Research Talk Series, Fall 2020

Speaker: Adhira Mangalagiri, Department of Comparative Literature, Queen Mary University of London; Associate, Harvard University Asia Center 

Produced by the Harvard University Asia Center

Abstract: This talk discusses two Chinese literary texts – a 1907 novel and a 1927 short story – that depict the Indian policeman, tasked with enforcing British law on the streets of China’s semi-colonial treaty ports. At first glance, such texts seem only to express hostility and hatred toward the Indian who appeared as a proxy-colonizer to the Chinese subjects he policed. I propose reading such literary expression productively: not as deteriorating China-India ties, but as a form of literary friction that holds hidden intimacies and generates transformative literary energies. I suggest that engaging literarily with the Indian policeman allowed a host of relatively minor yet widely-read writers to shape China’s anti-colonial discourse. The figure of the Indian policeman articulates an unexpected intersection between China’s colonial condition and the concurrent May Fourth literary debates, instrumental to the development of modern Chinese literature. Ultimately, I propose reclaiming the concept of “friction” from the idiom of International Relations and reconceptualizing it as a literary form of transnational relation. With China-India political tensions currently on the rise, putting friction to literary use offers one way of opposing nationalist violence and its attendant discourses of parochialism.

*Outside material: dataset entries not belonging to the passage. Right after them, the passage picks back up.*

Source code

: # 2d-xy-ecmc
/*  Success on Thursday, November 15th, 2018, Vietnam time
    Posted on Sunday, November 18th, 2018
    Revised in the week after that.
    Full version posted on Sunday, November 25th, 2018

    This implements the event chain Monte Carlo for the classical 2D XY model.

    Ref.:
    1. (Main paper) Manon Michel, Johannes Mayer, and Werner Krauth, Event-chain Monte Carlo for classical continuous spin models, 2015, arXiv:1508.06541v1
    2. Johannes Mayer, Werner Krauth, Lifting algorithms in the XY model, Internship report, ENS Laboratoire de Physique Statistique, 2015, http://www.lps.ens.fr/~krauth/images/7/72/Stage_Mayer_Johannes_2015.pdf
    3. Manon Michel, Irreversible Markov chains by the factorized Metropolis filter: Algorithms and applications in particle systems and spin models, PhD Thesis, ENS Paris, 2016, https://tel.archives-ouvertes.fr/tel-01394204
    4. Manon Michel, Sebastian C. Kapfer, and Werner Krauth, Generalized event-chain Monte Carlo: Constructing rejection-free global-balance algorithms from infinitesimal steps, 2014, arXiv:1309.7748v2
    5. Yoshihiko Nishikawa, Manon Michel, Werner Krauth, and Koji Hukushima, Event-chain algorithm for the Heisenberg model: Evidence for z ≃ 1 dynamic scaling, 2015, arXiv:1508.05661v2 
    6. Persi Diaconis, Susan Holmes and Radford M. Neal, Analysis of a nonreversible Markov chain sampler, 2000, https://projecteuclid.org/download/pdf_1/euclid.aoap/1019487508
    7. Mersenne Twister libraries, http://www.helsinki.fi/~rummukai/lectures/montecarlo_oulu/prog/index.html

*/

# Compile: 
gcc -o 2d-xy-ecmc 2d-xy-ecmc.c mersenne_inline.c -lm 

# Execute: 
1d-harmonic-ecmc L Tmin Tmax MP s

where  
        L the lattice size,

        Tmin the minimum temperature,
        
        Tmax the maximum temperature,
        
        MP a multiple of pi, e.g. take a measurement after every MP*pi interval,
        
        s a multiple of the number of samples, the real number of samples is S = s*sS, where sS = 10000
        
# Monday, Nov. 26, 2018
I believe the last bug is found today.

This talk is based on a chapter recently published in the edited volume Beyond Pan-Asianism: Connecting China and India, 1840s-1960s (OUP, 2021). The book is available for purchase here, and a e-book version is currently available via Amazon.

Bio: Adhira Mangalagiri is a Lecturer (U.S. Assistant Professor) in the Department of Comparative Literature at Queen Mary University of London, where she has researched and taught Chinese and Hindi/Urdu literature since 2017. In 2019-2020, she was the Victor and William Fung Foundation Postdoctoral Fellow at the Harvard University Asia Center and is currently an Associate at the Asia Center. Dr. Mangalagiri received her Ph.D. in Comparative Literature from the University of Chicago.